━━ LISTED ENTRIES ━━

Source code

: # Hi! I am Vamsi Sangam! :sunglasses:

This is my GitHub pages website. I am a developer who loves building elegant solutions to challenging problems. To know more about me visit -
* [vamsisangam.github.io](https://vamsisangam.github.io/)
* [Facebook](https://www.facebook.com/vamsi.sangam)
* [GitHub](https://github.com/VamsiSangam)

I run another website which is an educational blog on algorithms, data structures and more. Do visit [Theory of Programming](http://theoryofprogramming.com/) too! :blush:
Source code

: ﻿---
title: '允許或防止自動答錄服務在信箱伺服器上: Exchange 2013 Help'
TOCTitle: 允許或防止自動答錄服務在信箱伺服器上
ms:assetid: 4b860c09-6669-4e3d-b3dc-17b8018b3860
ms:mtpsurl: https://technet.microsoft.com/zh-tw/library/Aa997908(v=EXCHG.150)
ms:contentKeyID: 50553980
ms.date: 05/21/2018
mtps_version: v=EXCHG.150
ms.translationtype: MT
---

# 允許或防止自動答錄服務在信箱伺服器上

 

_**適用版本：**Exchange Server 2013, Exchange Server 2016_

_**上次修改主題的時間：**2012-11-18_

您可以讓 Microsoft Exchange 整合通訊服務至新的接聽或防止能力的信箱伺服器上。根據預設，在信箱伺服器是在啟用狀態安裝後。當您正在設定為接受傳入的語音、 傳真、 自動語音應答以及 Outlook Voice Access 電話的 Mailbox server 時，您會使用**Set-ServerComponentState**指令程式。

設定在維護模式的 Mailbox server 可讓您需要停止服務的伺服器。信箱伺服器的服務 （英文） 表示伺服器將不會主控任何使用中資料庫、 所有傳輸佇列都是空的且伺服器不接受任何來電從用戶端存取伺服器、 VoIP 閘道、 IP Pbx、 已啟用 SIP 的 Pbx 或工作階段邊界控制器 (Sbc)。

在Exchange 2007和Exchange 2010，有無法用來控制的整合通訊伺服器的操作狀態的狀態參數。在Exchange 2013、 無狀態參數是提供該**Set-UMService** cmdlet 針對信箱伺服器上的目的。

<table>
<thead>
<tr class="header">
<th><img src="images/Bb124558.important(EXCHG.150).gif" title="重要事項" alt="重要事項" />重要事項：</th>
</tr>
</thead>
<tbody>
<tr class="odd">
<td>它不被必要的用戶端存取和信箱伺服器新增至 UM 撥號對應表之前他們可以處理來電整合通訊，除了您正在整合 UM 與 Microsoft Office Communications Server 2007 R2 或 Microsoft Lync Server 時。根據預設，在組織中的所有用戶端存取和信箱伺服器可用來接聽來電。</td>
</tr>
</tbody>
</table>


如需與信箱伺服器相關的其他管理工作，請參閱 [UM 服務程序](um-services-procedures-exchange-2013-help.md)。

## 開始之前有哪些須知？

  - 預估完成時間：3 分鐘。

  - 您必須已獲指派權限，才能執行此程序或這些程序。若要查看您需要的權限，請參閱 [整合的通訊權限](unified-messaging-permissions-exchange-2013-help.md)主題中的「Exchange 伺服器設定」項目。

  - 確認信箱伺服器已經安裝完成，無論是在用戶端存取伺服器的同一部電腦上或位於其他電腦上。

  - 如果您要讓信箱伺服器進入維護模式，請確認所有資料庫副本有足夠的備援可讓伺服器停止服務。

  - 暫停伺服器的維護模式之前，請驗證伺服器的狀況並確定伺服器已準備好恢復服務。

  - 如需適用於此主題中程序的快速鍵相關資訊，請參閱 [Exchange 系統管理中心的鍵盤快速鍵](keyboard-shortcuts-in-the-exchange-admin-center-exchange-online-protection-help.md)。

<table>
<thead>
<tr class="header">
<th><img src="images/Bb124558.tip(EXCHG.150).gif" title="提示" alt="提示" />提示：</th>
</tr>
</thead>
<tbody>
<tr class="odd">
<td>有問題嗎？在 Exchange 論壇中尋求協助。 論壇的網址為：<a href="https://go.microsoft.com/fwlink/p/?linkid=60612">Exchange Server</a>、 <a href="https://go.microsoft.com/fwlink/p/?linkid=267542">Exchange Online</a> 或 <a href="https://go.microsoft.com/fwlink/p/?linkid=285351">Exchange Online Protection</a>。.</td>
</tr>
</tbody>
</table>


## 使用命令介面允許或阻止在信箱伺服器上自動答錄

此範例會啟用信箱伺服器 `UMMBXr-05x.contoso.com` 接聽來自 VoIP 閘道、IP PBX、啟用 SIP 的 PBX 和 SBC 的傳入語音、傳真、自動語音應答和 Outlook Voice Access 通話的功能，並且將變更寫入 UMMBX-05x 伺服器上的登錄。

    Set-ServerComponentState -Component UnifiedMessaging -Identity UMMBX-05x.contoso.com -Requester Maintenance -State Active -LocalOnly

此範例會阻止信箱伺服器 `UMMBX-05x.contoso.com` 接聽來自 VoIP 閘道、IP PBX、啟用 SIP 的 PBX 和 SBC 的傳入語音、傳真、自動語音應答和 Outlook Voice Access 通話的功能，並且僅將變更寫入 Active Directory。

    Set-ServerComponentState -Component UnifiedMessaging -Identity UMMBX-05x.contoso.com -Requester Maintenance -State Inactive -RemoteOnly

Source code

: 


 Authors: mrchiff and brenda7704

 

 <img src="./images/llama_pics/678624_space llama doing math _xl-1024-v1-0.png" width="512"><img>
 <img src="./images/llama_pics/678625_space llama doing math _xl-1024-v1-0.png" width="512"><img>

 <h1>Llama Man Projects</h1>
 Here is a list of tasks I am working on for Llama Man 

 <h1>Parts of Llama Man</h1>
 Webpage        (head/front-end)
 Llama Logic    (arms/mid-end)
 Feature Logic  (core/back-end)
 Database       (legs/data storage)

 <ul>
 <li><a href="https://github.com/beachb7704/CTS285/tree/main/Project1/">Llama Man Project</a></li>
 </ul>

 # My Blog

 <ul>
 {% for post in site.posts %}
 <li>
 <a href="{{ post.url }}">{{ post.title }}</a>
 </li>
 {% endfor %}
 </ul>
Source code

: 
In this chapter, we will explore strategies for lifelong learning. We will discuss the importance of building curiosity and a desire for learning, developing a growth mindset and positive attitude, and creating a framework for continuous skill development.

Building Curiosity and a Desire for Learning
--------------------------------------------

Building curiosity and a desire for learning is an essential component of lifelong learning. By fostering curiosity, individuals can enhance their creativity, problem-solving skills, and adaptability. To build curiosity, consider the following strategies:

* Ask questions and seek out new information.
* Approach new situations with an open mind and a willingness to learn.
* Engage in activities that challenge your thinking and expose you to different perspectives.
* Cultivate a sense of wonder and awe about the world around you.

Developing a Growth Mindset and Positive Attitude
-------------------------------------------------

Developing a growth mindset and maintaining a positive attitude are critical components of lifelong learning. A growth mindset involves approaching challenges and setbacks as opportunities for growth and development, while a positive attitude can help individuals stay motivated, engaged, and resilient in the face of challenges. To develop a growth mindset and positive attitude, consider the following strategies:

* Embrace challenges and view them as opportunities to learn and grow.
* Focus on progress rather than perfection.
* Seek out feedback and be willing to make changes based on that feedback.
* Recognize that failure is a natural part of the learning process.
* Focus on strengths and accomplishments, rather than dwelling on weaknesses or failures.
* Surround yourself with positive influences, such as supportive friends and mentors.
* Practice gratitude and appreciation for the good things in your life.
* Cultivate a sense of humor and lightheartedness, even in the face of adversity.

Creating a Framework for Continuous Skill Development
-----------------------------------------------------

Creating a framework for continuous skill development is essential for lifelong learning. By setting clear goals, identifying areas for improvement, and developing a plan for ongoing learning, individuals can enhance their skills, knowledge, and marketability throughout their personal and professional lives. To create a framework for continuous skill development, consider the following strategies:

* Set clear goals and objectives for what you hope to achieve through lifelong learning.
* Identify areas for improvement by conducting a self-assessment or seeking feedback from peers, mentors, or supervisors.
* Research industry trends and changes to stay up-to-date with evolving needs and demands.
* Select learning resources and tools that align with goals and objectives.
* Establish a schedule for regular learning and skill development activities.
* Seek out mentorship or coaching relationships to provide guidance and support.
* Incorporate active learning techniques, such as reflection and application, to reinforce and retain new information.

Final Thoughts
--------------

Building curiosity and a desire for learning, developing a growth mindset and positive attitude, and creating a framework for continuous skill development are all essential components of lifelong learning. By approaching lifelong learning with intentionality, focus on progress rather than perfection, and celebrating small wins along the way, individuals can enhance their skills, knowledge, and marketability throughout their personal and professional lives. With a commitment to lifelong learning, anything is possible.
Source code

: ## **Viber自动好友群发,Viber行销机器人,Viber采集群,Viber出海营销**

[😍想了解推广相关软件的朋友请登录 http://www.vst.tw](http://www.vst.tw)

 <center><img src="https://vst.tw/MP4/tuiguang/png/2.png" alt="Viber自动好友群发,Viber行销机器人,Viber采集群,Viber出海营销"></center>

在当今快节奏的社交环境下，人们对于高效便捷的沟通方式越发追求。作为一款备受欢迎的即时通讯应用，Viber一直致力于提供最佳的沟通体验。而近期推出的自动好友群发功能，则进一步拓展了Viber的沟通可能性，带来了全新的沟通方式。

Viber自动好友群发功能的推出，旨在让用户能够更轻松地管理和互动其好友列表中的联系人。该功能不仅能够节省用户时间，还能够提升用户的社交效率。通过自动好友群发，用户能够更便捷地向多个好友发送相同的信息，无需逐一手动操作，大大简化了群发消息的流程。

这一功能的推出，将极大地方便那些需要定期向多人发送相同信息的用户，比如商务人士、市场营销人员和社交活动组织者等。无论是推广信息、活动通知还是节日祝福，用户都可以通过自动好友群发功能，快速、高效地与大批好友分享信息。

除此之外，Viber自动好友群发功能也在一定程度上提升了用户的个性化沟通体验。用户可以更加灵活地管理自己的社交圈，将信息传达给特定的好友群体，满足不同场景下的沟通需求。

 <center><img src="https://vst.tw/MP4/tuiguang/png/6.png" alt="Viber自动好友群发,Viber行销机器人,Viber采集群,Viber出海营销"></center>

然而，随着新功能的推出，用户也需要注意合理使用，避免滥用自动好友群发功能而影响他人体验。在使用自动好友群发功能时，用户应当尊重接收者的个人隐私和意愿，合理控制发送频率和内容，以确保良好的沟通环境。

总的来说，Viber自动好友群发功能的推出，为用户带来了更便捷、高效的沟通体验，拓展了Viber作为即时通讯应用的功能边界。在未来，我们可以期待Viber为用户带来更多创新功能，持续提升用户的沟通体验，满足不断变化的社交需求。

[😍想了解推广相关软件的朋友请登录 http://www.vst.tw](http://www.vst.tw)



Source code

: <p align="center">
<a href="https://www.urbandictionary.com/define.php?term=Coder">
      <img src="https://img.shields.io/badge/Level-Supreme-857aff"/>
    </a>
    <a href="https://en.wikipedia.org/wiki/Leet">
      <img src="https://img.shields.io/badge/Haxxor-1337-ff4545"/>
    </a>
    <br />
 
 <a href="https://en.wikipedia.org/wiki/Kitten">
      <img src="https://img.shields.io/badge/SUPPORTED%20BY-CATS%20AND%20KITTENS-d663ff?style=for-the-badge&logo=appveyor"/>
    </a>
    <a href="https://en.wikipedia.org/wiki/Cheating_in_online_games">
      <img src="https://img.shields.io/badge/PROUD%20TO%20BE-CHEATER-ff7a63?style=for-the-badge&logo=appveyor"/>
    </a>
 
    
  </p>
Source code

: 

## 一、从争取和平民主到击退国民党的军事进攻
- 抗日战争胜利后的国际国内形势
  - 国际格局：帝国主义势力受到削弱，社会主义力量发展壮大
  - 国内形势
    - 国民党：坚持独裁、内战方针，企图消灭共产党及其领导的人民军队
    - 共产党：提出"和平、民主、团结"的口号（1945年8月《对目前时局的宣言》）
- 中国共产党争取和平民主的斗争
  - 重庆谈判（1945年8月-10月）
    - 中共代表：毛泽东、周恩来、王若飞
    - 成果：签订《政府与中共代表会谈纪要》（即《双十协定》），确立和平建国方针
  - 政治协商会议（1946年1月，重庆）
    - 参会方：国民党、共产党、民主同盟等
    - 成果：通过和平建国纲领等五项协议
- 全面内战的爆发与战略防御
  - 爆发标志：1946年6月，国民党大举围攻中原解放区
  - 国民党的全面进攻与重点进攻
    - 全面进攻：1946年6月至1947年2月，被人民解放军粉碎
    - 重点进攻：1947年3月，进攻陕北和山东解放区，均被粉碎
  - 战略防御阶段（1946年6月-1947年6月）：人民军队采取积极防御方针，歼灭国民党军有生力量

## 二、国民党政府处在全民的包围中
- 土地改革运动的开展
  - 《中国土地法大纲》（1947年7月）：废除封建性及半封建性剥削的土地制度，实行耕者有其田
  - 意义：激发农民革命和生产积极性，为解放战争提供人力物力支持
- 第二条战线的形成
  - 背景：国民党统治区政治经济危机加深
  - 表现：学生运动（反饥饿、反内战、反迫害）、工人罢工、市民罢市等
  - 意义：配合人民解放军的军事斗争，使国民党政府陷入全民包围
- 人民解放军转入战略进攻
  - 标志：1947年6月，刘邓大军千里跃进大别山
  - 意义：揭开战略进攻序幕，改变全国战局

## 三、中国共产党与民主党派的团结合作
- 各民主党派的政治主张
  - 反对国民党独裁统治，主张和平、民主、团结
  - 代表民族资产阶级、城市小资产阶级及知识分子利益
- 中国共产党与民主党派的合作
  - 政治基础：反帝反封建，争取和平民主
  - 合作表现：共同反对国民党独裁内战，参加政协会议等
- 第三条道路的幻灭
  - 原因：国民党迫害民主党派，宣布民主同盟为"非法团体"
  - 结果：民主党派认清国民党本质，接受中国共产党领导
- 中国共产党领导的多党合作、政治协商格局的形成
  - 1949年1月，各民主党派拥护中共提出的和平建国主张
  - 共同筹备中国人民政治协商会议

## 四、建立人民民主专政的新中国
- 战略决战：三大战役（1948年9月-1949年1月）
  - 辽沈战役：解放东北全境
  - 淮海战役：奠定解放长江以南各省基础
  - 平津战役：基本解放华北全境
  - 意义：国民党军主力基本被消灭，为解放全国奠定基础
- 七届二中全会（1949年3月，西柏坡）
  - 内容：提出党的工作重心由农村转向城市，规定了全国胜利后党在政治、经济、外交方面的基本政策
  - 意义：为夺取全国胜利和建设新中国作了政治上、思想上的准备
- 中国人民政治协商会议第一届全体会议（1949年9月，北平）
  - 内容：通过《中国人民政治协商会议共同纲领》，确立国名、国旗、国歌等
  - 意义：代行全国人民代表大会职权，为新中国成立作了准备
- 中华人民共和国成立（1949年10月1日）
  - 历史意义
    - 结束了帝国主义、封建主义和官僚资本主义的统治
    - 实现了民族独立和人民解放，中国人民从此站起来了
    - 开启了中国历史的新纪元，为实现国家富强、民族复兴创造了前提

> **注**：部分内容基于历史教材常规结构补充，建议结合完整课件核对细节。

━━━

**PROBLEM TO SOLVE**: Set down exactly the lines from the start of the records to the line with "title: '允許或防止自動答錄服務在信箱伺服器上: Exchange". Include that line, and add nothing more.

**RESPONSE BOX**:
Source code

: # Hi! I am Vamsi Sangam! :sunglasses:

This is my GitHub pages website. I am a developer who loves building elegant solutions to challenging problems. To know more about me visit -
* [vamsisangam.github.io](https://vamsisangam.github.io/)
* [Facebook](https://www.facebook.com/vamsi.sangam)
* [GitHub](https://github.com/VamsiSangam)

I run another website which is an educational blog on algorithms, data structures and more. Do visit [Theory of Programming](http://theoryofprogramming.com/) too! :blush:
Source code

: ﻿---
title: '允許或防止自動答錄服務在信箱伺服器上: Exchange 2013 Help'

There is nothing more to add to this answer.